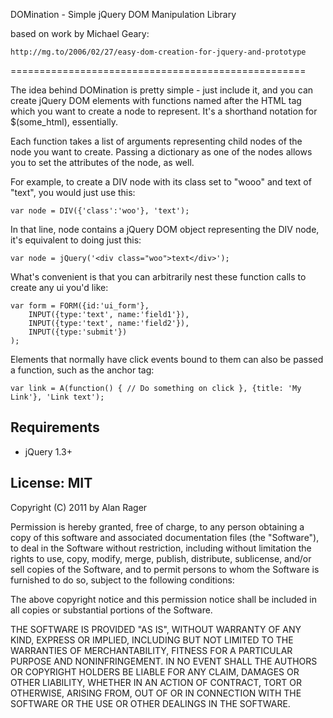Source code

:DOMination - Simple jQuery DOM Manipulation Library

based on work by Michael Geary:

    http://mg.to/2006/02/27/easy-dom-creation-for-jquery-and-prototype
===================================================

The idea behind DOMination is pretty simple - just include it, and you can create jQuery DOM elements with functions named after the HTML tag which you want to create a node to represent.  It's a shorthand notation for $(some_html), essentially.

Each function takes a list of arguments representing child nodes of the node you want to create.  Passing a dictionary as one of the nodes allows you to set the attributes of the node, as well.

For example, to create a DIV node with its class set to "wooo" and text of "text", you would just use this:

	var node = DIV({'class':'woo'}, 'text');

In that line, node contains a jQuery DOM object representing the DIV node, it's equivalent to doing just this:

	var node = jQuery('<div class="woo">text</div>');

What's convenient is that you can arbitrarily nest these function calls to create any ui you'd like:

	var form = FORM({id:'ui_form'},
		INPUT({type:'text', name:'field1'}),
		INPUT({type:'text', name:'field2'}),
		INPUT({type:'submit'})
	);

Elements that normally have click events bound to them can also be passed a function, such as the anchor tag:

    var link = A(function() { // Do something on click }, {title: 'My Link'}, 'Link text');

Requirements
------------

* jQuery 1.3+

License: MIT
------------

Copyright (C) 2011 by Alan Rager

Permission is hereby granted, free of charge, to any person obtaining a copy of this software and associated documentation files (the "Software"), to deal in the Software without restriction, including without limitation the rights to use, copy, modify, merge, publish, distribute, sublicense, and/or sell copies of the Software, and to permit persons to whom the Software is furnished to do so, subject to the following conditions:

The above copyright notice and this permission notice shall be included in all copies or substantial portions of the Software.

THE SOFTWARE IS PROVIDED "AS IS", WITHOUT WARRANTY OF ANY KIND, EXPRESS OR IMPLIED, INCLUDING BUT NOT LIMITED TO THE WARRANTIES OF MERCHANTABILITY, FITNESS FOR A PARTICULAR PURPOSE AND NONINFRINGEMENT. IN NO EVENT SHALL THE AUTHORS OR COPYRIGHT HOLDERS BE LIABLE FOR ANY CLAIM, DAMAGES OR OTHER LIABILITY, WHETHER IN AN ACTION OF CONTRACT, TORT OR OTHERWISE, ARISING FROM, OUT OF OR IN CONNECTION WITH THE SOFTWARE OR THE USE OR OTHER DEALINGS IN THE SOFTWARE.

Task goal:
If a line above holds the string "INPUT", copy it out.

Result:
		INPUT({type:'text', name:'field1'}),
		INPUT({type:'text', name:'field2'}),
		INPUT({type:'submit'})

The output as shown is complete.